The technology allows scientists to create highly detailed 3D images of small samples. When the researchers modelled the fibres, they saw for the first time that the fibrils within each individual fibre are almost always arranged in the same lengthwise direction.

Dr. Juliana Martins de Souza e Silva, Group Lead for the X-ray electron microscope at the MLU and a habilitation candidate in Prof. Wehrspohn’s research group, explains what the 3D images show together with the other findings: “Only the combination of a highly fibrillated orientation caused by stretching and tempering in the presence of a certain amount of poly bisazide as an interconnected molecule resulted in high strength and toughness as well as a high degree of crystallinity in a lightweight material.”

Extremely resilient

The fibres, which are chemically based on polyacrylonitrile, are said to be remarkable for their extreme resilience and tensile strength while at the same time being extremely lightweight. One individual fibre with a diameter of around 0.04 mm comprises up to 4000 ultra-thin fibrils. The additive, or connecting molecule, joins the fibrils in the fibre together with favourable results, the researchers add. However, it is not just the additive that is responsible for making the material strong, but also the fact that it is combined with the orientation of the many fibrils, which is a result of the stretching and heat treatment used during the manufacturing process. By way of comparison, an individual fibre is no thicker than a human hair and weighs less than a fruit fly but can nevertheless lift 30g in weight.

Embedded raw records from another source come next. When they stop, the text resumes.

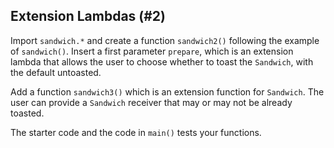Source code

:## Extension Lambdas (#2)

Import `sandwich.*` and create a function `sandwich2()` following the example
of `sandwich()`. Insert a first parameter `prepare`, which is an extension
lambda that allows the user to choose whether to toast the `Sandwich`, with the
default untoasted.

Add a function `sandwich3()` which is an extension function for `Sandwich`. The
user can provide a `Sandwich` receiver that may or may not be already toasted.

The starter code and the code in `main()` tests your functions.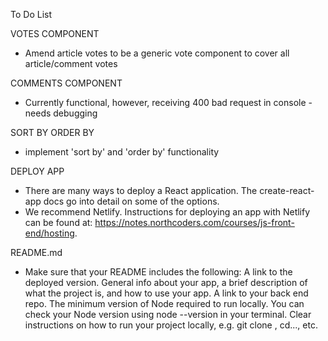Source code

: To Do List

VOTES COMPONENT
- Amend article votes to be a generic vote component to cover all article/comment votes

COMMENTS COMPONENT
- Currently functional, however, receiving 400 bad request in console - needs debugging

SORT BY ORDER BY
- implement 'sort by' and 'order by' functionality

DEPLOY APP
- There are many ways to deploy a React application. The create-react-app docs go into detail on some of the options.
- We recommend Netlify. Instructions for deploying an app with Netlify can be found at: https://notes.northcoders.com/courses/js-front-end/hosting.

README.md
- Make sure that your README includes the following:
A link to the deployed version.
General info about your app, a brief description of what the project is, and how to use your app.
A link to your back end repo.
The minimum version of Node required to run locally. You can check your Node version using node --version in your terminal.
Clear instructions on how to run your project locally, e.g. git clone <repo-url>, cd..., etc.

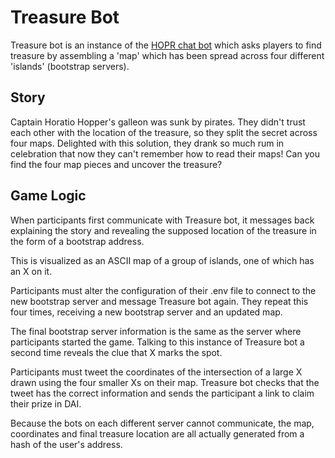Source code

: # Treasure Bot

Treasure bot is an instance of the [HOPR chat bot](https://github.com/hoprnet/hopr-chatbot) which asks players to find treasure by assembling a 'map' which has been spread across four different 'islands' (bootstrap servers).

## Story

Captain Horatio Hopper's galleon was sunk by pirates. They didn't trust each other with the location of the treasure, so they split the secret across four maps. Delighted with this solution, they drank so much rum in celebration that now they can't remember how to read their maps! Can you find the four map pieces and uncover the treasure?

## Game Logic

When participants first communicate with Treasure bot, it messages back explaining the story and revealing the supposed location of the treasure in the form of a bootstrap address.

This is visualized as an ASCII map of a group of islands, one of which has an X on it.

Participants must alter the configuration of their .env file to connect to the new bootstrap server and message Treasure bot again. They repeat this four times, receiving a new bootstrap server and an updated map.

The final bootstrap server information is the same as the server where participants started the game. Talking to this instance of Treasure bot a second time reveals the clue that X marks the spot.

Participants must tweet the coordinates of the intersection of a large X drawn using the four smaller Xs on their map. Treasure bot checks that the tweet has the correct information and sends the participant a link to claim their prize in DAI.

Because the bots on each different server cannot communicate, the map, coordinates and final treasure location are all actually generated from a hash of the user's address.
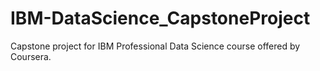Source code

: # IBM-DataScience_CapstoneProject
Capstone project for IBM Professional Data Science course offered by Coursera.

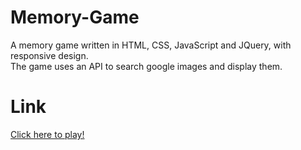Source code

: # Memory-Game
A memory game written in HTML, CSS, JavaScript and JQuery, with responsive design.  
The game uses an API to search google images and display them.

# Link
<a href='https://bit.ly/3AspwmG'>Click here to play!</a>

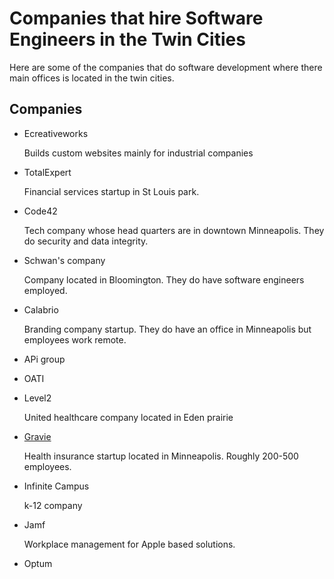 # Companies that hire Software Engineers in the Twin Cities

Here are some of the companies that do software development where there main offices is located in the twin cities.

## Companies

- Ecreativeworks

  Builds custom websites mainly for industrial companies

- TotalExpert

  Financial services startup in St Louis park.

- Code42

  Tech company whose head quarters are in downtown Minneapolis. They do security and data integrity.

- Schwan's company

  Company located in Bloomington. They do have software engineers employed.

- Calabrio

  Branding company startup. They do have an office in Minneapolis but employees work remote.

- APi group

- OATI

- Level2

  United healthcare company located in Eden prairie

- [Gravie](../909)

  Health insurance startup located in Minneapolis. Roughly 200-500 employees.

- Infinite Campus

  k-12 company

- Jamf

  Workplace management for Apple based solutions.

- Optum
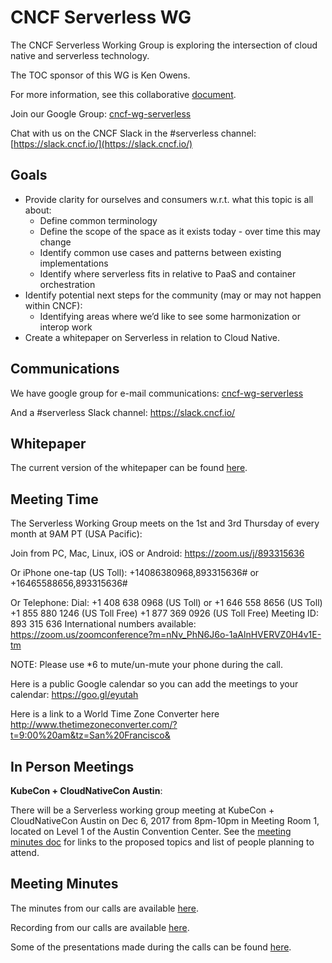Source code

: # CNCF Serverless WG

The CNCF Serverless Working Group is exploring the intersection of cloud native and serverless technology.

The TOC sponsor of this WG is Ken Owens.

For more information, see this collaborative [document](https://goo.gl/udD8Fx).

Join our Google Group: [cncf-wg-serverless](https://groups.google.com/forum/#!forum/cncf-wg-serverless)

Chat with us on the CNCF Slack in the #serverless channel: [https://slack.cncf.io/](https://slack.cncf.io/)

## Goals

* Provide clarity for ourselves and consumers w.r.t. what this topic is all about:
  * Define common terminology
  * Define the scope of the space as it exists today - over time this may change
  * Identify common use cases and patterns between existing implementations
  * Identify where serverless fits in relative to PaaS and container orchestration
* Identify potential next steps for the community (may or may not happen within CNCF):
  * Identifying areas where we’d like to see some harmonization or interop work
* Create a whitepaper on Serverless in relation to Cloud Native.

## Communications

We have google group for e-mail communications: [cncf-wg-serverless](https://groups.google.com/forum/#!forum/cncf-wg-serverless)

And a #serverless Slack channel: https://slack.cncf.io/

## Whitepaper

The current version of the whitepaper can be found 
[here](https://goo.gl/udD8Fx).

## Meeting Time
The Serverless Working Group meets on the 1st and 3rd Thursday of every month at 9AM PT (USA Pacific):

Join from PC, Mac, Linux, iOS or Android: https://zoom.us/j/893315636

Or iPhone one-tap (US Toll):  +14086380968,893315636# or +16465588656,893315636#

Or Telephone:
    Dial: +1 408 638 0968 (US Toll) or +1 646 558 8656 (US Toll)
    +1 855 880 1246 (US Toll Free)
    +1 877 369 0926 (US Toll Free)
    Meeting ID: 893 315 636
    International numbers available: https://zoom.us/zoomconference?m=nNv_PhN6J6o-1aAlnHVERVZ0H4v1E-tm
    
NOTE: Please use *6 to mute/un-mute your phone during the call.
    
Here is a public Google calendar so you can add the meetings to your calendar: https://goo.gl/eyutah

Here is a link to a World Time Zone Converter here http://www.thetimezoneconverter.com/?t=9:00%20am&tz=San%20Francisco&

## In Person Meetings

**KubeCon + CloudNativeCon Austin**:

There will be a Serverless working group meeting at KubeCon + CloudNativeCon Austin on Dec 6, 2017 from 8pm-10pm
in Meeting Room 1, located on Level 1 of the Austin Convention Center.
See the
[meeting minutes doc](https://docs.google.com/document/d/1OVF68rpuPK5shIHILK9JOqlZBbfe91RNzQ7u_P7YCDE/edit?ts=5995cedc#)
for links to the proposed topics and list of people planning to attend.

## Meeting Minutes

The minutes from our calls are available
[here](https://docs.google.com/document/d/1OVF68rpuPK5shIHILK9JOqlZBbfe91RNzQ7u_P7YCDE/edit#).

Recording from our calls are available [here](https://www.youtube.com/playlist?list=PLj6h78yzYM2Ph7YoBIgsZNW_RGJvNlFOt).

Some of the presentations made during the calls can be found
[here](presentations).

There are few synthetic materials that combine such high strength with extreme toughness, the team say. The scientists from Halle mastered these important technological challenges together with researchers from the University of Bayreuth, Jülich Research Center and other partners in Germany, China and Switzerland. The polymer fibres they produced withstand deformation and fractures because they can stretch and then return to their original shape, meaning they can absorb lots of energy. “As well as being lightweight, the fibres are unique because it was difficult until now to combine high strength with high toughness in one material,” says Martins de Souza e Silva.

Many potential uses

Due to their unique properties, the fibres are ideally suited to use in technical components subject to high loads. For example, they could be used as a material for parachutes and protective gear in the textile industry or for artificial tendons and ligaments, tissue repair materials or surgical sutures in medical engineering. It is equally possible that they could be put to use in the aerospace industry as well as the automotive industry, where they could, explains Martins de Souza e Silva, be used in the manufacture of abrasion-resistant tyres and other vehicle parts, helping to reduce the vehicle’s weight. Yet another benefit of the fibres is that they are recyclable.

The scientists believe that the material could undergo further development. “Our fibres use an innovative design principle that would also allow similarly strong, tough fibres to be produced from other standard polymers. Different combinations of polymers and linker molecules could therefore lead to the creation of new materials,” they say. For now, though, the polymer fibres discovered by the teams can be made straightforwardly using high-tech processes established in the sector. “We expect that our fibres will soon be put to practical use in industry,” says Martins de Souza e Silva.